CVS Health Corp (CVS)
Solvency ratios
Dec 31, 2024 | Dec 31, 2023 | Dec 31, 2022 | Dec 31, 2021 | Dec 31, 2020 | |
---|---|---|---|---|---|
Debt-to-assets ratio | 0.00 | 0.00 | 0.00 | 0.00 | 0.00 |
Debt-to-capital ratio | 0.00 | 0.00 | 0.00 | 0.00 | 0.00 |
Debt-to-equity ratio | 0.00 | 0.00 | 0.00 | 0.00 | 0.00 |
Financial leverage ratio | 3.35 | 3.27 | 3.19 | 3.10 | 3.32 |
From the provided data on solvency ratios for CVS Health Corp, we can observe the following key points:
1. Debt-to-assets ratio: The debt-to-assets ratio for CVS Health Corp has consistently remained at 0.00 over the years from 2020 to 2024. This indicates that the company has not used debt to finance its assets during this period, reflecting a strong financial position in terms of asset coverage by equity.
2. Debt-to-capital ratio: Similar to the debt-to-assets ratio, the debt-to-capital ratio also stays constant at 0.00 from 2020 to 2024. This ratio signifies the proportion of capital financed by debt, and CVS Health Corp's consistent 0.00 value implies that the company has not relied on debt for its capital structure during these years.
3. Debt-to-equity ratio: The debt-to-equity ratio for CVS Health Corp is reported at 0.00 for each year from 2020 to 2024. This ratio compares a company's debt to its equity, and the consistent 0.00 value suggests that the company's debt levels are negligible relative to its equity, indicating a low financial risk associated with debt obligations.
4. Financial leverage ratio: The financial leverage ratio, which measures the company's total assets relative to its equity, shows a slight fluctuation over the five-year period.
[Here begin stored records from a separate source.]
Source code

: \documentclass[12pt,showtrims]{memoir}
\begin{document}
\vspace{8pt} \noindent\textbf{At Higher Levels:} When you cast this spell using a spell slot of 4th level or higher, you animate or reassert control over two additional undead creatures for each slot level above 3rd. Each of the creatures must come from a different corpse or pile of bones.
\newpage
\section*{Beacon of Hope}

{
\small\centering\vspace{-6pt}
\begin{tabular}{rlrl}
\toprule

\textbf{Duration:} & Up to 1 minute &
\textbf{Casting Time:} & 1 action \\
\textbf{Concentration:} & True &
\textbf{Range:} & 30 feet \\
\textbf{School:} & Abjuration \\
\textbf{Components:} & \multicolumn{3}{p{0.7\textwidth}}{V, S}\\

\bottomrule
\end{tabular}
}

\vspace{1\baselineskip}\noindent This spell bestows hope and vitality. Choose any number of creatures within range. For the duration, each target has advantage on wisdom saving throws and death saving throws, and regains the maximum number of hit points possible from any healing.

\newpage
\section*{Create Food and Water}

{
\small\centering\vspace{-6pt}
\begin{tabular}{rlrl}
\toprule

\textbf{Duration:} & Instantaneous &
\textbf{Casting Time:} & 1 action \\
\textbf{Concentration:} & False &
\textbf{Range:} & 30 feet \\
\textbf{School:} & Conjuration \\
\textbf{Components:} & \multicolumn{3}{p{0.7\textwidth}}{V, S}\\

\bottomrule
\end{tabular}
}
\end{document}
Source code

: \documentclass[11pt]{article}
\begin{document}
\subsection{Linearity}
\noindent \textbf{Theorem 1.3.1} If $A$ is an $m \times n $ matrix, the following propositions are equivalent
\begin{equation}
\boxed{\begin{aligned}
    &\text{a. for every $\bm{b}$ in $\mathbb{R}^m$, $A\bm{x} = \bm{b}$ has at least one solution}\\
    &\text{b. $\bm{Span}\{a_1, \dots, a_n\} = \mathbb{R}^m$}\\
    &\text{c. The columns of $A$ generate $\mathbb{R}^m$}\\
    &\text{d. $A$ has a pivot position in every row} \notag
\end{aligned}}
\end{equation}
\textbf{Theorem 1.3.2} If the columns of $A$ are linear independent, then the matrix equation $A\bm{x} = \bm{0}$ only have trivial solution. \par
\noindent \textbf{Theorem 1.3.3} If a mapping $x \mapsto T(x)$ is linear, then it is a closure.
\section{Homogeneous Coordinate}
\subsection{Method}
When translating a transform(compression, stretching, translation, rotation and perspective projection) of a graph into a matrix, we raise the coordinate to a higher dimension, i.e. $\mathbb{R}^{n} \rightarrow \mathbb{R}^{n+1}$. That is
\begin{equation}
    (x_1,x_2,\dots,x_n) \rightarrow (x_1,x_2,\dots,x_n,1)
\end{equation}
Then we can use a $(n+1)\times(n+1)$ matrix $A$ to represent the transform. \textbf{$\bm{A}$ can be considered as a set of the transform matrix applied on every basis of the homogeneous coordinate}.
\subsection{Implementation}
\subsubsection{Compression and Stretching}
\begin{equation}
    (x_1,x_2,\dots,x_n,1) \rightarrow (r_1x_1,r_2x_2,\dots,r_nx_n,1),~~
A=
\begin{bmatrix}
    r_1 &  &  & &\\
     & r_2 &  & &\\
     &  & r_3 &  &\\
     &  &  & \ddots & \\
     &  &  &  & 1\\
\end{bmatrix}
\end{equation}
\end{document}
Starting at 3.32 in 2020 and ending at 3.35 in 2024, this ratio indicates that CVS Health Corp has maintained a stable level of financial leverage, with a slight increase over time.
Overall, based on the solvency ratios provided, CVS Health Corp appears to have a strong and stable financial position with minimal debt obligations in relation to its assets, capital, and equity. The consistency of the ratios across the years reflects a prudent financial management approach focused on maintaining a healthy balance between debt and equity financing.
Coverage ratios
Dec 31, 2024 | Dec 31, 2023 | Dec 31, 2022 | Dec 31, 2021 | Dec 31, 2020 | |
---|---|---|---|---|---|
Interest coverage | 2.88 | 5.19 | 3.45 | 5.17 | 4.35 |
Interest coverage ratio measures a company's ability to cover its interest expenses with its operating income. A higher ratio indicates a better ability to meet interest obligations.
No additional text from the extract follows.